Li Bin, "BALLISTICS MISSILE DEFENSE AND THE MISSILE TECHNOLOGY CONTROL REGIME", EASSNet, June 25, 2000, https://nautilus.org/eassnet/ballistics-missile-defense-and-the-missile-technology-control-regime/

 “East Asian Regional Security Futures: Theater Missile Defense Implications”
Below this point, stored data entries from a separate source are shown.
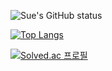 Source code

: 
![Sue's GitHub status](https://github-readme-stats.vercel.app/api?username=SUESTRALROPIET&hide=contribs,prs&show_icons=true)

[![Top Langs](https://github-readme-stats.vercel.app/api/top-langs/?username=SUESTRALROPIET&layout=compact)](https://github.com/anuraghazra/github-readme-stats)

[![Solved.ac
프로필](http://mazassumnida.wtf/api/v2/generate_badge?boj=syc1008)](https://solved.ac/syc1008)
<!--
**SUESTRALROPIET/SUESTRALROPIET** is a ✨ _special_ ✨ repository because its `README.md` (this file) appears on your GitHub profile.

Here are some ideas to get you started:

- 🔭 I’m currently working on ...
- 🌱 I’m currently learning ...
- 👯 I’m looking to collaborate on ...
- 🤔 I’m looking for help with ...
- 💬 Ask me about ...
- 📫 How to reach me: ...
- 😄 Pronouns: ...
- ⚡ Fun fact: ...
-->
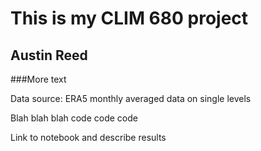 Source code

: # This is my CLIM 680 project 
## Austin Reed
###More text

Data source: ERA5 monthly averaged data on single levels

Blah blah blah
code code code

Link to notebook and describe results



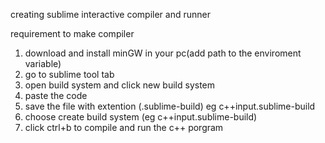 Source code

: creating sublime interactive compiler and runner

requirement to make compiler
1. download and install minGW in your pc(add path to the enviroment variable)
2. go to sublime tool tab
3. open build system and click new build system
4. paste the code
5. save the file with extention (.sublime-build) eg c++input.sublime-build
6. choose create build system (eg c++input.sublime-build)
7. click ctrl+b to compile and run the c++ porgram
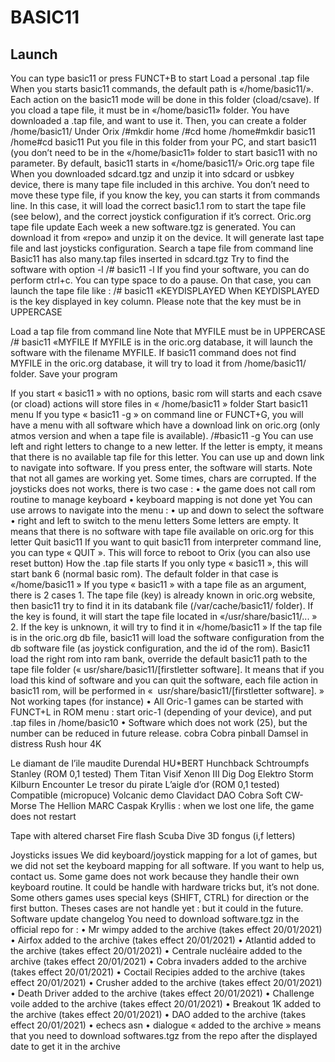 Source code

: # BASIC11

## Launch
You can type basic11 or press FUNCT+B to start
Load a personal .tap file
When you starts basic11 commands, the default path is «/home/basic11/». Each action on the basic11 mode will be done in this folder (cload/csave).  If you cload a tape file, it must be in «/home/basic11» folder.
You have downloaded a .tap file, and want to use it. Then, you can create a folder /home/basic11/
Under Orix
/#mkdir home
/#cd home
/home#mkdir basic11
/home#cd basic11
Put you file in this folder from your PC, and start basic11 (you don’t need to be in the  «/home/basic11» folder to start basic11 with no parameter. By default, basic11 starts in «/home/basic11/»
Oric.org tape file
When you downloaded sdcard.tgz and unzip it into sdcard or usbkey device, there is many tape file included in this archive. You don’t need to move these type file, if you know the key, you can starts it from commands line. In this case, it will load the correct basic1.1 rom to start the tape file (see below), and the correct joystick configuration if it’s correct.
Oric.org tape file update
Each week a new software.tgz is generated. You can download it from «repo» and unzip it on the device. It will generate last tape file and last joysticks configuration.
Search a tape file from command line
Basic11 has also many.tap files inserted in sdcard.tgz
Try to find the software with option -l 
/# basic11 -l
If you find your software, you can do perform ctrl+c.
You can type space to do a pause. 
On that case, you can launch the tape file like : 
/# basic11 «KEYDISPLAYED
When KEYDISPLAYED is the key displayed in key column. Please note that the key must be in UPPERCASE


Load a tap file from command line
Note that MYFILE must be in UPPERCASE
/# basic11 «MYFILE
If MYFILE is in the oric.org database, it will launch the software with the filename MYFILE.
If basic11 command does not find MYFILE in the oric.org database, it will try to load it from /home/basic11/ folder.
Save your program 

If you start « basic11 » with no options, basic rom will starts and each csave (or cload) actions will store files in « /home/basic11 » folder
Start basic11 menu
If you type « basic11 -g » on command line or FUNCT+G, you will have a menu with all software which have a download link on oric.org (only atmos version and when a tape file is available).
/#basic11 -g
You can use left and right letters to change to a new letter. If the letter is empty, it means that there is no available tap file for this letter. 
You can use up and down link to navigate into software.  If you press enter, the software will starts. 
Note that not all games are working yet. Some times, chars are corrupted. If the joysticks does not works, there is two case :
    • the game does not call rom routine to manage keyboard
    • keyboard mapping is not done yet
You can use arrows to navigate into the menu : 
    • up and down to select the software
    • right and left to switch to the menu letters
Some letters are empty. It means that there is no software with tape file available on oric.org for this letter
Quit basic11
If you want to quit basic11 from interpreter command line, you can type « QUIT ». This will force to reboot to Orix (you can also use reset button)
How the .tap file starts
If you only type « basic11 », this will start bank 6 (normal basic rom). The default folder in that case is «/home/basic11 »
If you type « basic11 » with a tape file as an argument, there is 2 cases 
    1. The tape file (key) is already known in oric.org website, then basic11 try to find it in its databank file (/var/cache/basic11/ folder). If the key is found, it will start the tape file located in «/usr/share/basic11/... »
    2. If the key is unknown, it will try to find it in «/home/basic11 »
If the tap file is in the oric.org db file, basic11 will load the software configuration from the db software file (as joystick configuration, and the id of the rom). Basic11 load the right rom into ram bank, override the default basic11 path to the tape file folder (« usr/share/basic11/[firstletter software]. 
It means that if you load this kind of software and you can quit the software, each file action in basic11 rom, will be performed in «  usr/share/basic11/[firstletter software]. »
Not working tapes (for instance)
    • All Oric-1 games can be started with FUNCT+L in ROM menu : start oric-1 (depending of your device), and put .tap files in /home/basic10
    • Software which does not work (25), but the number can be reduced in future release.
cobra
Cobra pinball
Damsel in distress
Rush hour 4K


Le diamant de l’ile maudite
Durendal
HU*BERT
Hunchback
Schtroumpfs
Stanley (ROM 0,1 tested)
Them
Titan
Visif
Xenon III
Dig Dog
Elektro Storm
Kilburn Encounter
Le tresor du pirate
L’aigle d’or (ROM 0,1 tested)
Compatible (micropuce)
Volcanic demo
Clavidact
DAO Cobra Soft
CW-Morse
The Hellion
MARC
Caspak
Kryllis : when we lost one life, the game does not restart
       
Tape with altered charset
Fire flash
Scuba Dive
3D fongus (i,f letters)



Joysticks issues
We did keyboard/joystick mapping for a lot of games, but we did not set the keyboard mapping for all software. If you want to help us, contact us.
Some game does not work because they handle their own keyboard routine. It could be handle with hardware tricks but, it’s not done.
Some others games uses special keys (SHIFT, CTRL) for direction or the first button. Theses cases are not handle yet : but it could in the future.
Software update changelog
You need to download software.tgz in the official repo for : 
    • Mr wimpy added to the archive (takes effect 20/01/2021)
    • Airfox added to the archive (takes effect 20/01/2021)
    • Atlantid added to the archive (takes effect 20/01/2021)
    • Centrale nucléaire added to the archive (takes effect 20/01/2021)
    • Cobra invaders added to the archive (takes effect 20/01/2021)
    • Coctail Recipies added to the archive (takes effect 20/01/2021)
    • Crusher added to the archive (takes effect 20/01/2021)
    • Death Driver added to the archive (takes effect 20/01/2021)
    • Challenge voile added to the archive (takes effect 20/01/2021)
    • Breakout 1K added to the archive (takes effect 20/01/2021)
    • DAO added to the archive (takes effect 20/01/2021)
    • echecs asn
    • dialogue
« added to the archive » means that you need to download softwares.tgz from the repo after the displayed date to get it in the archive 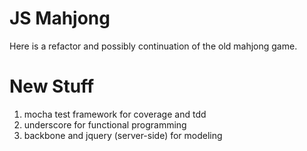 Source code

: JS Mahjong
=
Here is a refactor and possibly continuation of the old mahjong game.

New Stuff
=
1. mocha test framework for coverage and tdd
2. underscore for functional programming
3. backbone and jquery (server-side) for modeling
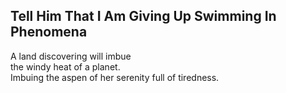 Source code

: Tell Him That I Am Giving Up Swimming In Phenomena
--------------------------------------------------
A land discovering will imbue  
the windy heat of a planet.  
Imbuing the aspen of her serenity full of tiredness.  
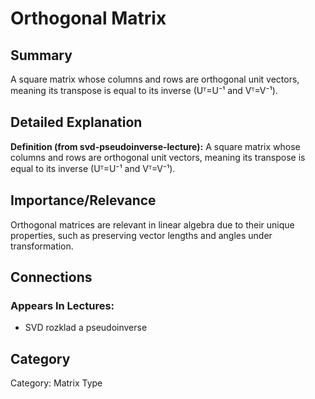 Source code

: # Orthogonal Matrix

## Summary
A square matrix whose columns and rows are orthogonal unit vectors, meaning its transpose is equal to its inverse (Uᵀ=U⁻¹ and Vᵀ=V⁻¹).

## Detailed Explanation
**Definition (from svd-pseudoinverse-lecture):** A square matrix whose columns and rows are orthogonal unit vectors, meaning its transpose is equal to its inverse (Uᵀ=U⁻¹ and Vᵀ=V⁻¹).

## Importance/Relevance
Orthogonal matrices are relevant in linear algebra due to their unique properties, such as preserving vector lengths and angles under transformation.

## Connections
### Appears In Lectures:
* SVD rozklad a pseudoinverse

## Category
Category: Matrix Type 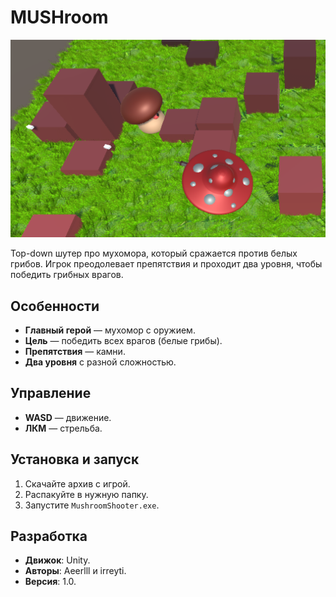 # MUSHroom

![Game Preview](preview.png)

Top-down шутер про мухомора, который сражается против белых грибов. Игрок преодолевает препятствия и проходит два уровня, чтобы победить грибных врагов.

## Особенности
-  **Главный герой** — мухомор с оружием.
-  **Цель** — победить всех врагов (белые грибы).
-  **Препятствия** —  камни.
-  **Два уровня** с разной сложностью.

## Управление
- **WASD** — движение.
- **ЛКМ** — стрельба.

## Установка и запуск
1. Скачайте архив с игрой.
2. Распакуйте в нужную папку.
3. Запустите `MushroomShooter.exe`.

## Разработка
- **Движок**: Unity.
- **Авторы**: Aeerlll и irreyti.
- **Версия**: 1.0.
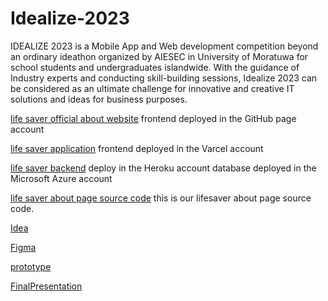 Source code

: # Idealize-2023
IDEALIZE 2023 is a Mobile App and Web development competition beyond an ordinary ideathon
organized by AIESEC in University of Moratuwa for school students and undergraduates
islandwide. With the guidance of Industry experts and conducting skill-building sessions, Idealize
2023 can be considered as an ultimate challenge for innovative and creative IT solutions and ideas
for business purposes.

[life saver official about website](https://tjsangaran.github.io/About.github.io/)
frontend deployed in the GitHub page account

[life saver application](https://sb-lifesaver.vercel.app/)
frontend deployed in the Varcel account

[life saver backend](https://sb-lifesaver-d554ee26a460.herokuapp.com/)
deploy in the Heroku account
database deployed in the Microsoft Azure account

[life saver about page source code](https://github.com/TJSangaran/About.github.io)
this is our lifesaver about page source code.

[Idea](https://drive.google.com/drive/folders/17L_2yEZIYw7l9NmHPpc5VxTU7puMzmsQ?usp=drive_link)

[Figma](https://www.figma.com/file/OAWtRkgvizSv40AK3CqkPv/Untitled?type=design&node-id=0%3A1&mode=design&t=Xihi1zFjDFLjtgXj-1)

[prototype](https://drive.google.com/drive/folders/1FupDaXbBNegS5dXH36q-1szcobyW2PtG?usp=drive_link)

[FinalPresentation](https://drive.google.com/drive/folders/1da0uwWVgU3X06lXhA_L3l-iGUWNw1qTX?usp=drive_link)



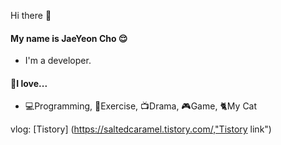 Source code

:  Hi there 👋
#### My name is JaeYeon Cho 😌

- I'm a developer.
 
#### 🍎I love...
- 💻Programming, 💪Exercise, 📺Drama, 🎮Game, 🐈My Cat


vlog: [Tistory] (https://saltedcaramel.tistory.com/,"Tistory link")


<!--
**helloSaltedCaramel/helloSaltedCaramel** is a ✨ _special_ ✨ repository because its `README.md` (this file) appears on your GitHub profile.

Here are some ideas to get you started:

- 🔭 I’m currently working on ...
- 🌱 I’m currently learning ...
- 👯 I’m looking to collaborate on ...
- 🤔 I’m looking for help with ...
- 💬 Ask me about ...
- 📫 How to reach me: ...
- 😄 Pronouns: ...
- ⚡ Fun fact: ...
-->
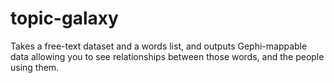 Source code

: # topic-galaxy
Takes a free-text dataset and a words list, and outputs Gephi-mappable data allowing you to see relationships between those words, and the people using them.
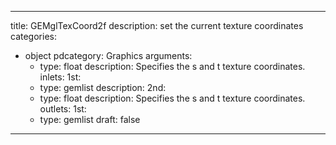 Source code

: 
---
title: GEMglTexCoord2f
description: set the current texture coordinates
categories:
  - object
pdcategory: Graphics
arguments:
    - type: float
      description: Specifies the s and t texture coordinates.
inlets:
  1st:
    - type: gemlist
      description:
  2nd:
    - type: float
      description: Specifies the s and t texture coordinates.
outlets:
  1st:
    - type: gemlist
draft: false
---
The United Nations University, Tokyo, Japan, June 24-5, 2000
BALLISTICS MISSILE DEFENSE AND 
THE MISSILE TECHNOLOGY CONTROL REGIME*by LI BinUS-JAPAN COOPERATION ON THEATER MISSILE DEFENSE

On August 16, United States and Japanese defense officials announced the signing of a memorandum of understanding (MOU) to conduct joint research on naval theater missile defense technology.  The cooperation will reportedly focus on the US Navy Theater Wide (NTW) missile defense program.(1)  According to the MOU, the two countries will develop four major components of the NTW guided missiles: the sensor, advanced kinetic warhead, second stage propulsion and lightweight nose cone.  The research and design work will last at least three years.  The US-Japan project of joint research on the Navy Theater Wide missiles poses a serious problem in the compliance of the Missile Technology Control Regime (MTCR).  It also adds more to China’s concerns over missile defense and military buildup in Japan.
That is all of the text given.